> WORK ITEM
Every entry must appear in the answer exactly as written.

> RECORDS FOR THIS EXERCISE
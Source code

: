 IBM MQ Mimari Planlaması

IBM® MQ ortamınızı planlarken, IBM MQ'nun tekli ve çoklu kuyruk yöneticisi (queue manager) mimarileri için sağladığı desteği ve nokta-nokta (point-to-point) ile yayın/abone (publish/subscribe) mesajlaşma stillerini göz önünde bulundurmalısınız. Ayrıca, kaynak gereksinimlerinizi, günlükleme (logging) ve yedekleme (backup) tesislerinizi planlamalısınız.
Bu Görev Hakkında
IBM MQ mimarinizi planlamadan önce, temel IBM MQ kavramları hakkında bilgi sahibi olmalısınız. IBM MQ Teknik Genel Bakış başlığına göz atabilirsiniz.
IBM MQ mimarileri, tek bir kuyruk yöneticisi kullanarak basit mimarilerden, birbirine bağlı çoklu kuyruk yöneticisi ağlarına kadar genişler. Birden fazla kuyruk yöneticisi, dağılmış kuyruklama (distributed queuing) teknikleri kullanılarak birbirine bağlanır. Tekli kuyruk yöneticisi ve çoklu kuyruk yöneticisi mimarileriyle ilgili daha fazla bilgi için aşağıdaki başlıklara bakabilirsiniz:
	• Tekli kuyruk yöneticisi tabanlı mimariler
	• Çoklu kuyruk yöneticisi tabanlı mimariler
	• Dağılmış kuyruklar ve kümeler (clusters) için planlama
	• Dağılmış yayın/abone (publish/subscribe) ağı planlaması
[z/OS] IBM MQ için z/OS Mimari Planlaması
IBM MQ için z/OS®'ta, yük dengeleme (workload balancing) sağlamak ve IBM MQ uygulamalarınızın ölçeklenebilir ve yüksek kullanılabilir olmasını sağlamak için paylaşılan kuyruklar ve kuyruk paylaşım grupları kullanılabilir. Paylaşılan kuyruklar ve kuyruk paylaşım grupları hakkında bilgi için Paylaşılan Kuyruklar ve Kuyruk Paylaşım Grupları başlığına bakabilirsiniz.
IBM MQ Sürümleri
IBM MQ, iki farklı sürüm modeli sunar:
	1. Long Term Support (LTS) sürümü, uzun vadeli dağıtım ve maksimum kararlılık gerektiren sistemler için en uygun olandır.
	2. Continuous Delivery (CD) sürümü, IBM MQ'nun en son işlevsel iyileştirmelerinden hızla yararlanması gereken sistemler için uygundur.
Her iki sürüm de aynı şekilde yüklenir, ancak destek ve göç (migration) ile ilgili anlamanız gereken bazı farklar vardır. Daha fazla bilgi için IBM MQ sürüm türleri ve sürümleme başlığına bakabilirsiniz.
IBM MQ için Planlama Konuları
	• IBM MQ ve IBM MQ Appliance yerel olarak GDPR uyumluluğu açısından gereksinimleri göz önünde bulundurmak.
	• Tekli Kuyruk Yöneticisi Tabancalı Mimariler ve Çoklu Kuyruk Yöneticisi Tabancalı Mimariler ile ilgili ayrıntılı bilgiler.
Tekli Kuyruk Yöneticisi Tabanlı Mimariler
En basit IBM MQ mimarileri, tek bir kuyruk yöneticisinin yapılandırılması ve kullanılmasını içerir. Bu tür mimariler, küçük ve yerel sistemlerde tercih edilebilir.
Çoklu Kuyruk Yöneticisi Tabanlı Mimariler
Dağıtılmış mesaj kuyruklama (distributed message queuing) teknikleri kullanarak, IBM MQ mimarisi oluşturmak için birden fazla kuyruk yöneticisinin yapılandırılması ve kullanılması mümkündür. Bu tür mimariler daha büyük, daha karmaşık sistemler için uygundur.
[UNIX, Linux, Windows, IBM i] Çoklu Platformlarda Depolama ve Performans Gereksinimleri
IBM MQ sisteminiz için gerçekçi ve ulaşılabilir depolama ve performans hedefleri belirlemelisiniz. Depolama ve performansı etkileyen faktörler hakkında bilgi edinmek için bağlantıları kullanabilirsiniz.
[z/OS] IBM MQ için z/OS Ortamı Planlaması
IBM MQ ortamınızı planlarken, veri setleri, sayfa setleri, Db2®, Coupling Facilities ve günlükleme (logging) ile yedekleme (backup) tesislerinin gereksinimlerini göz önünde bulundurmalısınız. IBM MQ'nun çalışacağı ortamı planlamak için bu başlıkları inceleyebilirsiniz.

> EXERCISE OUTPUT
Source code

: IBM MQ Mimari Planlaması

IBM® MQ ortamınızı planlarken, IBM MQ'nun tekli ve çoklu kuyruk yöneticisi (queue manager) mimarileri için sağladığı desteği ve nokta-nokta (point-to-point) ile yayın/abone (publish/subscribe) mesajlaşma stillerini göz önünde bulundurmalısınız. Ayrıca, kaynak gereksinimlerinizi, günlükleme (logging) ve yedekleme (backup) tesislerinizi planlamalısınız.
Bu Görev Hakkında
IBM MQ mimarinizi planlamadan önce, temel IBM MQ kavramları hakkında bilgi sahibi olmalısınız. IBM MQ Teknik Genel Bakış başlığına göz atabilirsiniz.
IBM MQ mimarileri, tek bir kuyruk yöneticisi kullanarak basit mimarilerden, birbirine bağlı çoklu kuyruk yöneticisi ağlarına kadar genişler. Birden fazla kuyruk yöneticisi, dağılmış kuyruklama (distributed queuing) teknikleri kullanılarak birbirine bağlanır. Tekli kuyruk yöneticisi ve çoklu kuyruk yöneticisi mimarileriyle ilgili daha fazla bilgi için aşağıdaki başlıklara bakabilirsiniz:
	• Tekli kuyruk yöneticisi tabanlı mimariler
	• Çoklu kuyruk yöneticisi tabanlı mimariler
	• Dağılmış kuyruklar ve kümeler (clusters) için planlama
	• Dağılmış yayın/abone (publish/subscribe) ağı planlaması
[z/OS] IBM MQ için z/OS Mimari Planlaması
IBM MQ için z/OS®'ta, yük dengeleme (workload balancing) sağlamak ve IBM MQ uygulamalarınızın ölçeklenebilir ve yüksek kullanılabilir olmasını sağlamak için paylaşılan kuyruklar ve kuyruk paylaşım grupları kullanılabilir. Paylaşılan kuyruklar ve kuyruk paylaşım grupları hakkında bilgi için Paylaşılan Kuyruklar ve Kuyruk Paylaşım Grupları başlığına bakabilirsiniz.
IBM MQ Sürümleri
IBM MQ, iki farklı sürüm modeli sunar:
	1. Long Term Support (LTS) sürümü, uzun vadeli dağıtım ve maksimum kararlılık gerektiren sistemler için en uygun olandır.
	2. Continuous Delivery (CD) sürümü, IBM MQ'nun en son işlevsel iyileştirmelerinden hızla yararlanması gereken sistemler için uygundur.
Her iki sürüm de aynı şekilde yüklenir, ancak destek ve göç (migration) ile ilgili anlamanız gereken bazı farklar vardır. Daha fazla bilgi için IBM MQ sürüm türleri ve sürümleme başlığına bakabilirsiniz.
IBM MQ için Planlama Konuları
	• IBM MQ ve IBM MQ Appliance yerel olarak GDPR uyumluluğu açısından gereksinimleri göz önünde bulundurmak.
	• Tekli Kuyruk Yöneticisi Tabancalı Mimariler ve Çoklu Kuyruk Yöneticisi Tabancalı Mimariler ile ilgili ayrıntılı bilgiler.
Tekli Kuyruk Yöneticisi Tabanlı Mimariler
En basit IBM MQ mimarileri, tek bir kuyruk yöneticisinin yapılandırılması ve kullanılmasını içerir. Bu tür mimariler, küçük ve yerel sistemlerde tercih edilebilir.
Çoklu Kuyruk Yöneticisi Tabanlı Mimariler
Dağıtılmış mesaj kuyruklama (distributed message queuing) teknikleri kullanarak, IBM MQ mimarisi oluşturmak için birden fazla kuyruk yöneticisinin yapılandırılması ve kullanılması mümkündür. Bu tür mimariler daha büyük, daha karmaşık sistemler için uygundur.
[UNIX, Linux, Windows, IBM i] Çoklu Platformlarda Depolama ve Performans Gereksinimleri
IBM MQ sisteminiz için gerçekçi ve ulaşılabilir depolama ve performans hedefleri belirlemelisiniz. Depolama ve performansı etkileyen faktörler hakkında bilgi edinmek için bağlantıları kullanabilirsiniz.
[z/OS] IBM MQ için z/OS Ortamı Planlaması
IBM MQ ortamınızı planlarken, veri setleri, sayfa setleri, Db2®, Coupling Facilities ve günlükleme (logging) ile yedekleme (backup) tesislerinin gereksinimlerini göz önünde bulundurmalısınız. IBM MQ'nun çalışacağı ortamı planlamak için bu başlıkları inceleyebilirsiniz.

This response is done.